Si torna a parlare del flauto che potrebbe essere appartenuto, oppure no, a Emanuela Orlandi. Dai canali social di “Dentro la notizia”, trasmissione pomeridiana di Canale 5, il conduttore e giornalista Gianluigi Nuzzi ha lanciato la notizia bomba: sarebbero in corso esami genetici, da parte dei Ris dei Carabinieri di Tor di Quinto a Roma, che potrebbe essere appartenuto alla cittadina vaticana scomparsa il 22 giugno 1983 all’età di 15 anni.
“Sulla scomparsa di Emanuela Orlandi - ha raccontato Nuzzi in un video - c’è un nuovo colpo di scena: stamattina nei laboratori del RIS dei Carabinieri di Tor di Quinto a Roma, si stanno aprendo dei pacchi, in uno dei quali è stato rinvenuto un flauto, che sarà sottoposto ad analisi genetiche. Per questo sono stati convocati i consulenti della difesa di Marco Accetti, l’ex fotografo e cineasta, oggi settantunenne, indagato nel nuovo procedimento della Procura di Roma. In queste ore i consulenti e i genetisti stanno verificando un flauto nel laboratorio dei Ris. Bisogna capire se è quello che era già stato indicato da Accetti o se si tratta di un nuovo flauto”.
Emanuela studiava musica all’epoca del suo rapimento, e suonava il flauto: una celebre immagine, vista e rivista in questi lunghi decenni in cui la verità non è ancora emersa, la giovane è intenta a suonare lo strumento. In passato, Marco Accetti, che si era autoaccusato del rapimento e attualmente è indagato per sequestro di persona a scopo di estorsione - nell’ambito delle indagini sulla stessa Orlandi e sulla coetanea Mirella Gregori, scomparsa a maggio 1983 - disse di essere in possesso del flauto di Emanuela, ma quello strumento si rivelò essere, a detta degli inquirenti, solo un flauto simile, ma non quello posseduto e utilizzato dalla ragazza. Non è dato sapere al momento, come ha sottolineato Nuzzi, se si sia tornati sullo stesso flauto, un tempo escluso dalle indagini, oppure si tratti di un altro strumento. Essendo indagato, è consuetudine che la difesa di Accetti sia tuttavia presente.

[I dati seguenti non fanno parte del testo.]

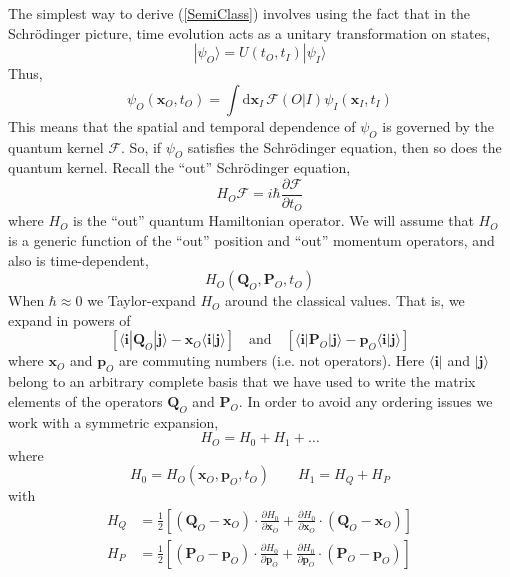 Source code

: The simplest way to derive (\ref{SemiClass}) involves using the fact that in the Schr\"{o}dinger picture, time evolution acts as a unitary transformation on states,
\begin{equation}
	| \psi_{O} \rangle = U(t_{O}, t_{I}) | \psi_{I} \rangle
\end{equation}
Thus,
\begin{equation}
	\psi_{O}(\mathbf{x}_{O}, t_{O}) = \int \mathrm{d} \mathbf{x}_{I} \, \mathcal{F}(O|I) \psi_{I}(\mathbf{x}_{I}, t_{I})
\end{equation}
This means that the spatial and temporal dependence of $\psi_{O}$ is governed by the quantum kernel $\mathcal{F}$. So, if $\psi_{O}$ satisfies the Schr\"{o}dinger equation, then so does the quantum kernel. Recall the ``out'' Schr\"{o}dinger equation,
\begin{equation}
	H_{O} \mathcal{F} = i \hbar \frac{\partial \mathcal{F}}{\partial t_{O}}
\end{equation}
where $H_{O}$ is the ``out'' quantum Hamiltonian operator. We will assume that $H_{O}$ is a generic function of the ``out'' position and ``out'' momentum operators, and also is time-dependent,
\begin{equation}
	H_{O}(\mathbf{Q}_{O}, \mathbf{P}_{O}, t_{O})
\end{equation}
When $\hbar \approx 0$ we Taylor-expand $H_{O}$ around the classical values. That is, we expand in powers of
\begin{equation}
	\left[ \langle \mathbf{i}| \mathbf{Q}_{O} | \mathbf{j} \rangle - \mathbf{x}_{O} \langle \mathbf{i}| \mathbf{j} \rangle  \right] \quad \text{and} \quad \left[ \langle \mathbf{i}| \mathbf{P}_{O} | \mathbf{j} \rangle - \mathbf{p}_{O} \langle \mathbf{i}| \mathbf{j} \rangle  \right]
\end{equation}
where $\mathbf{x}_{O}$ and $\mathbf{p}_{O}$ are commuting numbers (i.e. not operators). Here $\langle \mathbf{i} |$ and $| \mathbf{j} \rangle$ belong to an arbitrary complete basis that we have used to write the matrix elements of the operators $\mathbf{Q}_{O}$ and $\mathbf{P}_{O}$. In order to avoid any ordering issues we work with a symmetric expansion,
\begin{equation}
	H_{O} = H_{0} + H_{1} + \ldots
\end{equation}
where
\begin{equation}
	H_{0} = H_{O}(\mathbf{x}_{O}, \mathbf{p}_{O}, t_{O}) \qquad H_{1} = H_{Q} + H_{P}
\end{equation}
with
\begin{align}
	H_{Q} &= \frac{1}{2} \left[ (\mathbf{Q}_{O} - \mathbf{x}_{O}) \cdot \frac{\partial H_{0}}{\partial \mathbf{x}_{O}} + \frac{\partial H_{0}}{\partial \mathbf{x}_{O}} \cdot (\mathbf{Q}_{O} - \mathbf{x}_{O}) \right] \\
	H_{P} &= \frac{1}{2} \left[ (\mathbf{P}_{O} - \mathbf{p}_{O}) \cdot \frac{\partial H_{0}}{\partial \mathbf{p}_{O}} + \frac{\partial H_{0}}{\partial \mathbf{p}_{O}} \cdot (\mathbf{P}_{O} - \mathbf{p}_{O}) \right]
\end{align}
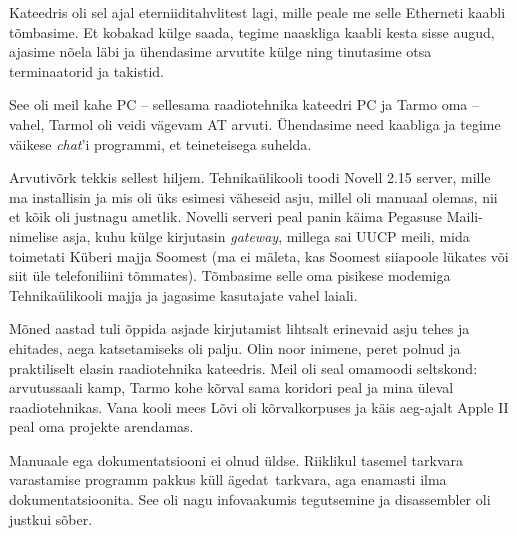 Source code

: Kateedris oli sel ajal eterniiditahvlitest lagi, mille peale me selle Etherneti kaabli tõmbasime. Et kobakad külge saada, tegime
naaskliga kaabli kesta sisse augud, ajasime nõela läbi ja ühendasime
arvutite külge ning tinutasime otsa terminaatorid ja takistid. 


See oli meil kahe PC -- sellesama raadiotehnika kateedri PC ja Tarmo oma -- vahel, Tarmol oli 
veidi vägevam AT arvuti. Ühendasime need 
kaabliga ja tegime väikese 
\emph{chat}'i programmi, et teineteisega suhelda. 

Arvutivõrk tekkis sellest hiljem. Tehnikaülikooli toodi Novell 2.15 
server, mille ma installisin ja mis oli üks esimesi väheseid asju, millel oli manuaal 
olemas, nii et kõik oli justnagu ametlik. Novelli serveri peal panin käima Pegasuse 
Maili-nimelise asja, kuhu külge kirjutasin \emph{gateway}, 
millega sai UUCP meili, mida toimetati Küberi 
majja Soomest (ma ei mäleta, kas Soomest siiapoole lükates või siit 
üle telefoniliini tõmmates). Tõmbasime selle oma pisikese modemiga 
Tehnikaülikooli majja ja jagasime kasutajate vahel laiali.


Mõned aastad tuli õppida asjade kirjutamist lihtsalt erinevaid asju tehes ja ehitades, aega katsetamiseks oli palju. 
Olin noor inimene, peret polnud ja praktiliselt elasin raadiotehnika 
kateedris. Meil oli seal omamoodi seltskond: arvutussaali 
kamp, Tarmo kohe kõrval sama 
koridori peal ja mina üleval raadiotehnikas. Vana kooli mees 
Lõvi oli kõrvalkorpuses ja käis aeg-ajalt Apple II peal 
oma projekte arendamas.


Manuaale ega dokumentatsiooni ei olnud üldse. Riiklikul 
tasemel tarkvara varastamise programm pakkus küll ägedat tarkvara, aga 
enamasti ilma dokumentatsioonita. See oli nagu infovaakumis 
tegutsemine ja disassembler oli justkui sõber.

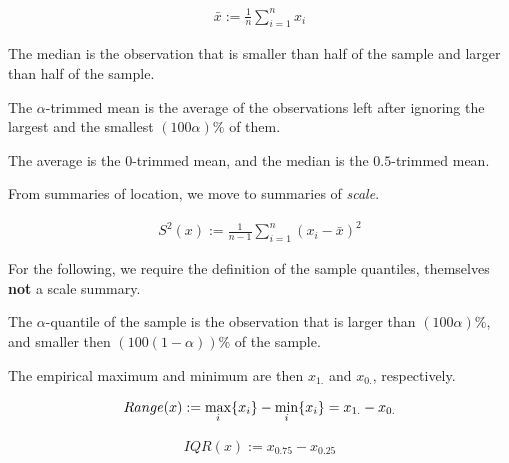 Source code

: \documentclass[12pt,a4paper]{report}
\begin{document}
\begin{definition}
\begin{align}
	\bar{x}:= \frac{1}{n}\sum_{i=1}^{n} x_i
\end{align}
\end{definition}

\begin{definition}
The median is the observation that is smaller than half of the sample and larger than half of the sample.
\end{definition}

\begin{definition}
The $\alpha$-trimmed mean is the average of the observations left after ignoring the largest and the smallest $(100\alpha) \%$ of them.
\end{definition}
The \naive average is the $0$-trimmed mean, and the median is the $0.5$-trimmed mean.

From summaries of location, we move to summaries of \emph{scale}. 

\begin{definition}
\begin{align}
	S^2(x):= \frac{1}{n-1} \sum_{i=1}^{n} (x_i-\bar{x})^2
\end{align}
\end{definition}

For the following, we require the definition of the sample quantiles, themselves \textbf{not} a scale summary.

\begin{definition}
The $\alpha$-quantile of the sample is the observation that is larger than $(100\alpha)\%$, and smaller then  $(100(1-\alpha))\%$ of the sample. 
\end{definition}
The empirical maximum and minimum are then $x_{1.}$ and $x_{0.}$, respectively.


\begin{definition}
\begin{align}
	Range(x):= \max_i\{ x_i \}-\min_i\{ x_i \}= x_{1.}-x_{0.}
\end{align}
\end{definition}

\begin{definition}
\begin{align}
	IQR(x):= x_{0.75}-x_{0.25}
\end{align}
\end{definition}
\end{document}
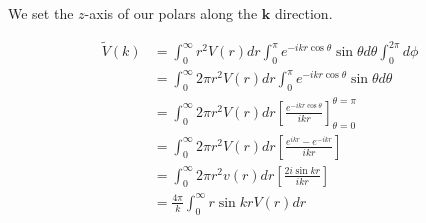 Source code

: \documentclass[11pt]{amsart}
\begin{document}
We set the $z$-axis of our polars along the $\mathbf{k}$ direction.

\begin{align*}
  \tilde{V}(k) &= \int_0^{\infty} r^2 V(r) dr \int_0^{\pi} e^{-ikr\cos{\theta}} \sin{\theta} d\theta \int_0^{2\pi} d\phi \\
               &= \int_0^{\infty} 2\pi r^2 V(r) dr \int_0^{\pi} e^{-ikr\cos{\theta}} \sin{\theta} d\theta \\
               &= \int_0^{\infty} 2\pi r^2 V(r) dr {\left[\frac{e^{-ikr\cos{\theta}}}{ikr}\right]}^{\theta = \pi}_{\theta = 0} \\
               &= \int_0^{\infty} 2\pi r^2 V(r) dr \left[\frac{e^{ikr} - e^{-ikr}}{ikr}\right] \\
               &= \int_0^{\infty} 2\pi r^2 v(r) dr \left[\frac{2i\sin{kr}}{ikr}\right] \\
               &= \frac{4\pi}{k}\int_0^{\infty} r\sin{kr} V(r) dr
\end{align*}
\end{document}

Attualmente, dal 2024, è a pieno regime di lavori la Commissione parlamentare bicamerale d’inchiesta sulle scomparse di Orlandi e Gregori: si sta procedendo all’ascolto di tanti testimoni, come raccontano le cronache degli ultimi anni, per cercare di venire a capo di questi intricatissimi misteri. Purtroppo con il passare del tempo, persone che avrebbero potuto essere potenziali testimoni sono venute a mancare: tra esse, nel 2025, Sabrina Minardi, ex amante del boss della Banda della Magliana Enrico De Pedis. La donna, ritenuta al tempo non attendibile, sebbene parte dell’opinione pubblica non sia d’accordo, raccontò però di aver visto Emanuela Orlandi e che De Pedis le avrebbe consigliato di tacere.